Главный следователь Андополис не ответил на вопросы, если ли у полиции какие-то подозреваемые на данный момент».
Единственное, чего я хочу, – это остаться дома. Побыть с мамой, может быть, приготовить что-нибудь вместе. Я чувствую себя измотанной, просто без сил, и рука снова разболелась. Но пора идти к Лиззи. Позавчера она заскочила ненадолго. Лиззи стояла в дверях, плакала, всхлипывала и говорила, что должна вернуться на работу, но не уходила. В итоге она взяла с меня обещание навестить ее сегодня и прислала свой адрес со смайликом. Меньше всего мне хочется идти туда, но все считают, что я жду не дождусь, чтобы повидаться с Лиз. В конце концов, она лучшая подруга Ребекки.
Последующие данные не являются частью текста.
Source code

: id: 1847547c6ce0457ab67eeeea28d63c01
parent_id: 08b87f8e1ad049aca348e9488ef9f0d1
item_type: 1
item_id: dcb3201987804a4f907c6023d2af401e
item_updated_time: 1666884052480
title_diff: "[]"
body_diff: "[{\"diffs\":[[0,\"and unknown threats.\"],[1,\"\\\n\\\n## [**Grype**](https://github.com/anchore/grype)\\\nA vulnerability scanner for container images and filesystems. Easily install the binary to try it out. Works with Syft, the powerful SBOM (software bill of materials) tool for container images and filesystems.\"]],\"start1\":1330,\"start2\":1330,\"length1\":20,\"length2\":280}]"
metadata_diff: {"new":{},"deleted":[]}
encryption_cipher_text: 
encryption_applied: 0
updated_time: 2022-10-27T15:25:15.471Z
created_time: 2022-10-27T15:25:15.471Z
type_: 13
Было бы странно избегать ее.
Я отыскиваю в шкафу Бек платье, которое смотрится более или менее «по-взрослому», и быстро одеваюсь. Вчера Лиззи выглядела такой ухоженной, несмотря на сопли; будет странно явиться в детской одежде. Я решаю взять сигареты с собой; это проще, чем прятать их. Возможно, у меня даже появится шанс покурить, если я останусь на минутку одна. Когда я спускаюсь вниз, на кухонном столе меня уже ждет чай, а рядом упаковка ибупрофена.
– Мы вместо мамы отвезем тебя к Лиззи, о’кей? – говорит один из близнецов, входя в кухню.